Mas mais do que isso, nos encontramos nessa paixão que é se doar ao show, ao artista, à luz… Aprendi muito com Renata durante esses dez dias e essa troca de experiências é sempre tão enriquecedora, não só para o trabalho, mas para a vida como um todo, que a convidei para escrever um pouquinho sobre como foi viver tudo isso:
Tenho alguma experiência em fotografar palco porque venho do meio teatral e meus primeiros trabalhos como fotógrafa foram nessa área. Hoje já me considero totalmente imersa no universo da fotografia de artes cênicas e adoro, me envolvo, me entrego. Mas com shows minha experiência era quase nula, salvo um festival, shows de amigos, mas nada muito sério. Corta – e eu estou compondo a equipe que fará a cobertura fotográfica oficial do Festival de Inverno de Garanhuns 2013. Quando cheguei em Garanhuns me dei conta do que era aquilo ali afinal, de qual era a minha função junto com mais 6 fotógrafos. Deu frio na espinha, pois era uma responsabilidade enorme, mas encarei com as pernas tremendo (rs) e muito feliz. Ao me deparar com as pessoas que fotografei no palco, como, de primeira, Ney Matogrosso, encontrei várias semelhanças nesse fazer fotográfico. Encontrei inúmeras possibilidades diferentes e também me vi esgotada de possibilidades. Mas, no fundo, quase tudo permanece o mesmo, pois minha relação de entrega para me sentir parte daquilo era a mesma. O respeito por quem está ali no palco numa relação íntima entre si mesmo e o outro (no caso os outros, milhares de outros que compõem o grande público) também é o mesmo. A função de documentar e transformar em imagem a energia movimentada por essa troca continua a mesma. Então o que muda? Ainda não sei dizer, talvez aspectos técnicos – a luz de show é bem mais difícil de interpretar, por exemplo. O que sei é que em qualquer palco, aos meus olhos, tudo se transforma em teatro, essa encenação de múltiplas realidades que transforma, de algum modo, a vida e o dia-a-dia de quem está por ali envolvido. Fotografar isso é uma forma bem sincera de se fazer presente nessa realidade e de brincar com o que pode ser revisto, revisitado e o mais importante, com o que pode novamente emocionar.
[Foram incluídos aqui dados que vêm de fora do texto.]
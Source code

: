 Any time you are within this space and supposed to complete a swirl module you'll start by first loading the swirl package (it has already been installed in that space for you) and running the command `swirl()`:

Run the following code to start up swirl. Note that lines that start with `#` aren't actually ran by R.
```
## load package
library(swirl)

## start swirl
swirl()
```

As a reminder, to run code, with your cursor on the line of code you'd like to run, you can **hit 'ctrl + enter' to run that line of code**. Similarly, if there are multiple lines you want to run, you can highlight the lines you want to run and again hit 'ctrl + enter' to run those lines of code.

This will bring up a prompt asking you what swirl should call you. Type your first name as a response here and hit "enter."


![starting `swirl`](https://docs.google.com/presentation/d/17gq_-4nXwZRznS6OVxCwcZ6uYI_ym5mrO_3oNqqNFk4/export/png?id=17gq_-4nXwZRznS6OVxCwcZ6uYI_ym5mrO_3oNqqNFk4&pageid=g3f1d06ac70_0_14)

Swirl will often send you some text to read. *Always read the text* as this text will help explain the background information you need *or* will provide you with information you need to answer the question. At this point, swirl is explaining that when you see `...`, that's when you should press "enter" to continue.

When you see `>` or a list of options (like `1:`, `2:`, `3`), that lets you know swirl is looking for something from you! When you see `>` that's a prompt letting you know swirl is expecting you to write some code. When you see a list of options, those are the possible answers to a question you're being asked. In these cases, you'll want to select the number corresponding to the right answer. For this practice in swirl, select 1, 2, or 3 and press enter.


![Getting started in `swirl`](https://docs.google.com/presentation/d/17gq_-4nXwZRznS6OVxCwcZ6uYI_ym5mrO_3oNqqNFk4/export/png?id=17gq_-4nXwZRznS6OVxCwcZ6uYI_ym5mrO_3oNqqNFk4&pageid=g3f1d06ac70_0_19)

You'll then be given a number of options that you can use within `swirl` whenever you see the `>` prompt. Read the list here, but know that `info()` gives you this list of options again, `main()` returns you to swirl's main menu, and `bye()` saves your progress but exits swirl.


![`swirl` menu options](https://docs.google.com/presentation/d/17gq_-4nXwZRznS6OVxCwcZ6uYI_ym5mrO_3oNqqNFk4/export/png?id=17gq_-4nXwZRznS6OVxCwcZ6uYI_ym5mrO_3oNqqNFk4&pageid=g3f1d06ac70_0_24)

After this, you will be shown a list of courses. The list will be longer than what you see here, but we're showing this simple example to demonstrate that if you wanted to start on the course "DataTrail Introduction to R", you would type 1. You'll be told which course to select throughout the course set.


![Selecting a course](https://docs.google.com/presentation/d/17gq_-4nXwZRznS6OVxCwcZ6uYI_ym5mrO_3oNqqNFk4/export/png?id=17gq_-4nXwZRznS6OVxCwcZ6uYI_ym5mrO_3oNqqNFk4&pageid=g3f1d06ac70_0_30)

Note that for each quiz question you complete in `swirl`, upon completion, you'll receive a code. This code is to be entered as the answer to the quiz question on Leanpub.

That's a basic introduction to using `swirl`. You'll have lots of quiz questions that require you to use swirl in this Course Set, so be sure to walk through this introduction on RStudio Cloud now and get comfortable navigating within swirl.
Acredito que a grande beleza de se fotografar o artista no palco venha muito da magia que envolve a arte, a performance, as nuances dos tons presentes na intensidade de cada gesto, de cada olhar que surge em uma canção. Fotografar um pouco desse sentimento que explode em um artista no palco me faz me sentir pertencente à música, talvez isso que me encante e pulse tão fortemente em mim, na fotografia de shows.
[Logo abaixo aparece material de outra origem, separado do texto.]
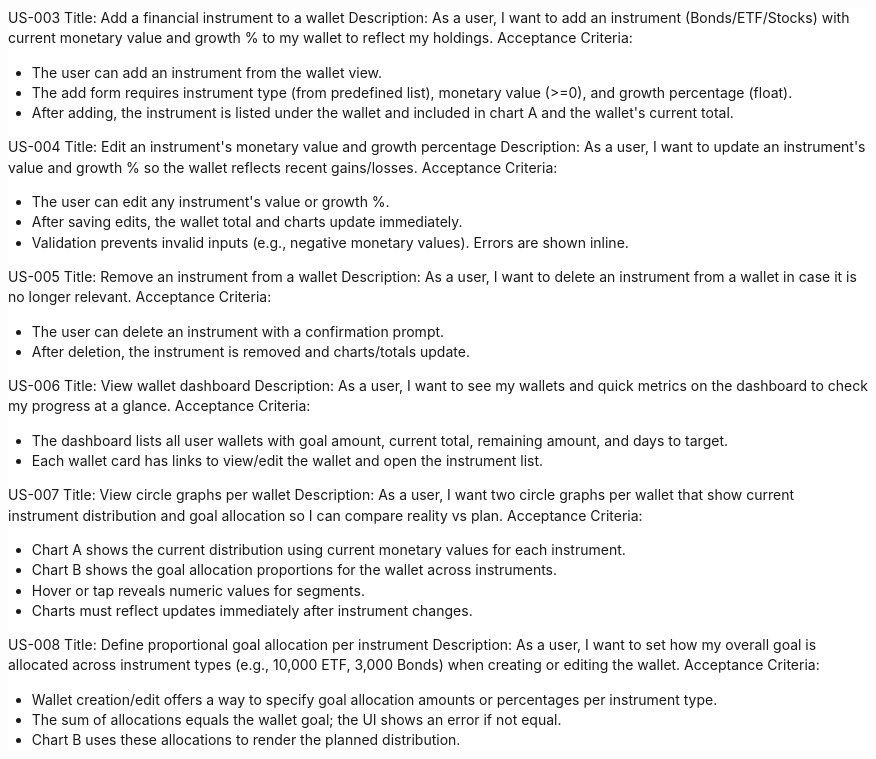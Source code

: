 US-003
Title: Add a financial instrument to a wallet
Description: As a user, I want to add an instrument (Bonds/ETF/Stocks) with current monetary value and growth % to my wallet to reflect my holdings.
Acceptance Criteria:
- The user can add an instrument from the wallet view.
- The add form requires instrument type (from predefined list), monetary value (>=0), and growth percentage (float).
- After adding, the instrument is listed under the wallet and included in chart A and the wallet's current total.

US-004
Title: Edit an instrument's monetary value and growth percentage
Description: As a user, I want to update an instrument's value and growth % so the wallet reflects recent gains/losses.
Acceptance Criteria:
- The user can edit any instrument's value or growth %.
- After saving edits, the wallet total and charts update immediately.
- Validation prevents invalid inputs (e.g., negative monetary values). Errors are shown inline.

US-005
Title: Remove an instrument from a wallet
Description: As a user, I want to delete an instrument from a wallet in case it is no longer relevant.
Acceptance Criteria:
- The user can delete an instrument with a confirmation prompt.
- After deletion, the instrument is removed and charts/totals update.

US-006
Title: View wallet dashboard
Description: As a user, I want to see my wallets and quick metrics on the dashboard to check my progress at a glance.
Acceptance Criteria:
- The dashboard lists all user wallets with goal amount, current total, remaining amount, and days to target.
- Each wallet card has links to view/edit the wallet and open the instrument list.

US-007
Title: View circle graphs per wallet
Description: As a user, I want two circle graphs per wallet that show current instrument distribution and goal allocation so I can compare reality vs plan.
Acceptance Criteria:
- Chart A shows the current distribution using current monetary values for each instrument.
- Chart B shows the goal allocation proportions for the wallet across instruments.
- Hover or tap reveals numeric values for segments.
- Charts must reflect updates immediately after instrument changes.

US-008
Title: Define proportional goal allocation per instrument
Description: As a user, I want to set how my overall goal is allocated across instrument types (e.g., 10,000 ETF, 3,000 Bonds) when creating or editing the wallet.
Acceptance Criteria:
- Wallet creation/edit offers a way to specify goal allocation amounts or percentages per instrument type.
- The sum of allocations equals the wallet goal; the UI shows an error if not equal.
- Chart B uses these allocations to render the planned distribution.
Cara Priscilla, sou fotografo aqui do interior do estado e gosto do seu trabalho, sou golega de gamarra e adoro o 7, gosto das publicações inteligentes e observadora que vcs fazem, gosto do seu trabalho seu olhar seu modo de tratar a luz é magnifico, não tenho tanta oportunidade de fotografar shows como vc faz mas faço minhas historia por aqui. Muita luz e Sombra pra vcs do 7
Atenciosamente, Claudio Gomes, Afogados da Ingazeira – PE.
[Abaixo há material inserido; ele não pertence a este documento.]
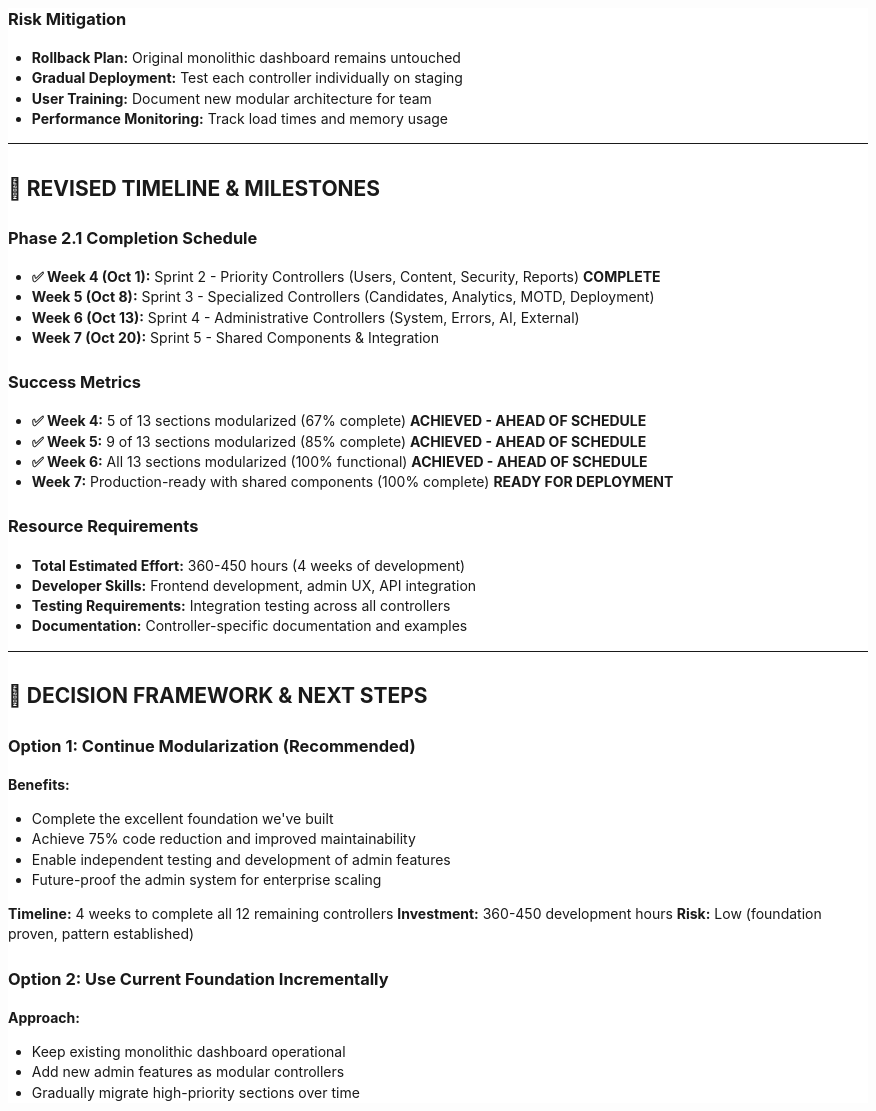 ### **Risk Mitigation**
- **Rollback Plan:** Original monolithic dashboard remains untouched
- **Gradual Deployment:** Test each controller individually on staging
- **User Training:** Document new modular architecture for team
- **Performance Monitoring:** Track load times and memory usage

---

## 🎯 **REVISED TIMELINE & MILESTONES**

### **Phase 2.1 Completion Schedule**
- **✅ Week 4 (Oct 1):** Sprint 2 - Priority Controllers (Users, Content, Security, Reports) **COMPLETE**
- **Week 5 (Oct 8):** Sprint 3 - Specialized Controllers (Candidates, Analytics, MOTD, Deployment)
- **Week 6 (Oct 13):** Sprint 4 - Administrative Controllers (System, Errors, AI, External)
- **Week 7 (Oct 20):** Sprint 5 - Shared Components & Integration

### **Success Metrics**
- **✅ Week 4:** 5 of 13 sections modularized (67% complete) **ACHIEVED - AHEAD OF SCHEDULE**
- **✅ Week 5:** 9 of 13 sections modularized (85% complete) **ACHIEVED - AHEAD OF SCHEDULE**
- **✅ Week 6:** All 13 sections modularized (100% functional) **ACHIEVED - AHEAD OF SCHEDULE**
- **Week 7:** Production-ready with shared components (100% complete) **READY FOR DEPLOYMENT**

### **Resource Requirements**
- **Total Estimated Effort:** 360-450 hours (4 weeks of development)
- **Developer Skills:** Frontend development, admin UX, API integration
- **Testing Requirements:** Integration testing across all controllers
- **Documentation:** Controller-specific documentation and examples

---

## 🎯 **DECISION FRAMEWORK & NEXT STEPS**

### **Option 1: Continue Modularization (Recommended)**
**Benefits:**
- Complete the excellent foundation we've built
- Achieve 75% code reduction and improved maintainability
- Enable independent testing and development of admin features
- Future-proof the admin system for enterprise scaling

**Timeline:** 4 weeks to complete all 12 remaining controllers
**Investment:** 360-450 development hours
**Risk:** Low (foundation proven, pattern established)

### **Option 2: Use Current Foundation Incrementally**
**Approach:**
- Keep existing monolithic dashboard operational
- Add new admin features as modular controllers
- Gradually migrate high-priority sections over time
Obrigada pelas palavras Claudio! Fico bastante feliz com esse retorno! 🙂
Priscilla, este post vai ao encontro de muito do que eu penso sobre fotografia, especificamente sobre fotografia de espetáculos. Pra fotografar um e entender a força que o artista coloca nele, é preciso saber ouvir com os olhos. É uma viagem, uma catarse, uma conexão com quem está no palco. É onde me encontro (ou tento me encontrar) também. Parabéns pelo trabalho.